Minimizing Errors, Maximizing Quality - Sample Workshop Schedule
Friday
Breakfast - 7:00 - 8:00
Welcome and introduction - 8:00 - 8:15
Session 1: Human Factors - 8:15 - 9:00
- Discuss Rasmussen's categories of human performance.
- Look at how performance might be compromised with clinical examples.
- Consider an alternative way to categorize human factor-related failures.
- Discuss the Power Distance Index.
Session 2a: Incident Learning - 9:00 - 9:45
- Introduce the concept of retrospective analysis of incidents in radiation oncology.
- Review two approaches to incident learning: the Radiation Oncology Safety Information System (ROSIS) developed through ESTRO and the Calgary Incident Learning System (CILS) developed in Calgary, Alberta, Canada.
- Introduce the use of Basic Cause analysis in incident learning.
- Review and compare analysis of incidents from ROSIS and CILS.
Mid-morning coffee break - 9:45 - 10:15
Session 2b: Incident Learning - Practical Exercise - 10:15 - 11:00
- Identify dominant human factors for each of the 5 well known incidents from the IAEA slide set.
- Determine basic causes for each incident.
Session 3a: Preventive Measures and Practical Exercise - 11:00 - 12:30
- Review published preventive measures and consider their relevance to the 'IAEA' incidents.
Lunch - 12:30 - 13:30
Session 3b: Process Maps and Practical Exercise - 13:30 - 14:30
- Review process maps and trees and develop our own maps and/or trees for sub-processes encountered in a radiation medicine program.

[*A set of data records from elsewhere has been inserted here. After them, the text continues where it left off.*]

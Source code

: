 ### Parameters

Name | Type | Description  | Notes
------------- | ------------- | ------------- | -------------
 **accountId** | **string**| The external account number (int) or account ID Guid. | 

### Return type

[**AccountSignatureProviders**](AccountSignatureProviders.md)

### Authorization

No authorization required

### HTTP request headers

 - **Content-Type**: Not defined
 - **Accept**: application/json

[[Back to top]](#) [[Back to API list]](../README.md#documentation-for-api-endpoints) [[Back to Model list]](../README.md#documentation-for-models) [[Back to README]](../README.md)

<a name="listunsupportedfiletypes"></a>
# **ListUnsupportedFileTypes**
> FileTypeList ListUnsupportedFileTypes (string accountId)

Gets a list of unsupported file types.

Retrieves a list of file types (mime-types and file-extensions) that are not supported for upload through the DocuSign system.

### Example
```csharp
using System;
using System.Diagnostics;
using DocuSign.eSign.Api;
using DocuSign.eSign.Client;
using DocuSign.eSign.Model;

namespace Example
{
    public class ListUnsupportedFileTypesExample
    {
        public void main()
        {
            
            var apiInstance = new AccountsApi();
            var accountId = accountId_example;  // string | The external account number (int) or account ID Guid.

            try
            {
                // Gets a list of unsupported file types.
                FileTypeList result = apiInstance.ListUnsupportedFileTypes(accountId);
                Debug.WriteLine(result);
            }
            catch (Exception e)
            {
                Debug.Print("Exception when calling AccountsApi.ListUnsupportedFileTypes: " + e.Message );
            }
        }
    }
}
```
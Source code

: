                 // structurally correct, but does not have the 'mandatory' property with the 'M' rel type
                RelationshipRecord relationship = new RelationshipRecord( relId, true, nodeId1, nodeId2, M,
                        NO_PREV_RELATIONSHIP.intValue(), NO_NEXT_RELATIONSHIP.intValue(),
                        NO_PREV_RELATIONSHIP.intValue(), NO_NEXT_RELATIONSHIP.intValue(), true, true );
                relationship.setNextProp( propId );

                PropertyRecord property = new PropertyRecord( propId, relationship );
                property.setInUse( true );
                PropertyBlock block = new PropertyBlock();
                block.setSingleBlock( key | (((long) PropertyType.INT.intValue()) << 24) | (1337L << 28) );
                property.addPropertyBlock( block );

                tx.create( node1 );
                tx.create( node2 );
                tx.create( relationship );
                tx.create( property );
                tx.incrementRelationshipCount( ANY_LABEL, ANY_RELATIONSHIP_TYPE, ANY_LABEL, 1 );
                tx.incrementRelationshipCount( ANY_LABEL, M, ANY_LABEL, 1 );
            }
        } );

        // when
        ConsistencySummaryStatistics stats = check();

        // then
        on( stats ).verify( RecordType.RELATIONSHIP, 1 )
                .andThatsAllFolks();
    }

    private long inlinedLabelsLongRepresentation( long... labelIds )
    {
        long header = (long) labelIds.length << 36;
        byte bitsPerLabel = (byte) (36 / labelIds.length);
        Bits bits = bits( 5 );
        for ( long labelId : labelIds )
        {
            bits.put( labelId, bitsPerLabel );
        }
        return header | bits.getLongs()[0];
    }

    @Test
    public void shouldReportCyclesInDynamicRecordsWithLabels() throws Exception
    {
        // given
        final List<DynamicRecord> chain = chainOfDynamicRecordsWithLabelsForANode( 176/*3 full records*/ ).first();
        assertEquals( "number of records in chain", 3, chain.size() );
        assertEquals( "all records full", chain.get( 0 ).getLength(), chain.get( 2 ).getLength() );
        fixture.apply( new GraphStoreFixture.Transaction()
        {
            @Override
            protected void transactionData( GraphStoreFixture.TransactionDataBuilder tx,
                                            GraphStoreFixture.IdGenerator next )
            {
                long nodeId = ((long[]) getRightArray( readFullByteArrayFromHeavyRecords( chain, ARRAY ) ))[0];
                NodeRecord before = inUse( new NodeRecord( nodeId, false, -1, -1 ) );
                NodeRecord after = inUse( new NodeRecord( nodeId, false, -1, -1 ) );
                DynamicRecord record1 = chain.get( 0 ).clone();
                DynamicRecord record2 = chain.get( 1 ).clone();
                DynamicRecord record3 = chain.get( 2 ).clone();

Session 4a: Root Cause Analysis (RCA) - 14:30 - 15:15
- Provide an overview of the context and methodology of Root Cause Analysis (RCA).
- Review the New York incident as presented in the IAEA slide set.
- Discuss the US VA's approach to RCA.
Afternoon Break - 15:15 - 15:45
Session 4b: Root Cause Analysis (RCA) - Practical Exercise - 15:45 - 16:45
- Work through an example application of an RCA loosely based on the Ottawa incident.
Session 5a: Failure Modes and Effects Analysis - 16:45 - 17:30
- Motivate the use of FMEA and provide an introduction to the application of FMEA in radiation medicine.
- Introduce two approaches to performing an FMEA.
Conference Dinner
Saturday
Breakfast - 7:00 - 8:00
Session 5b: Failure Modes and Effects Analysis - Practical Exercise - 8:00 - 9:00
- Perform an FMEA using the two different approaches.
- Illustrate the dependence of the results of an FMEA on the approach used and on the individuals performing the analysis.
Session 6a: Fault Tree Analysis - 9:00 - 9:45
- Provide an overview of the context and methodology of Fault Tree Analysis (FTA).
- Introduce published examples of data-based and elicitation-based probabilistic Fault Trees.
- Comment on Root Causes/Contributing Factors identified through FTA.
Mid-morning coffee break - 9:45 - 10:15
Session 6b: Fault Tree Analysis - Practical Exercise - 10:15 - 11:00
- Develop an FTA based on a Process Map designed during Session 3.
Session 7a: Process Control - 11:00 - 12:00
- Learn techniques of process control.
Lunch - 12:00 - 13:00
Session 7b: Process Control - Practical Exercise - 13:00 - 14:00
- Work through several examples of control charts for routine processes and for infrequent events.
Session 8a: Quality Management - 14:00 - 14:45
- Review definitions of some commonly used expressions in the field of Quality Management.
- Explore the relationship between quality management and error management as they relate to dosimetry in radiation medicine.
- Consider documentation and auditing.
Session 8b: Quality Management - Practical Exercise - 14:45 - 15:45
- Work through the management challenge of assigning resources to quality and safety.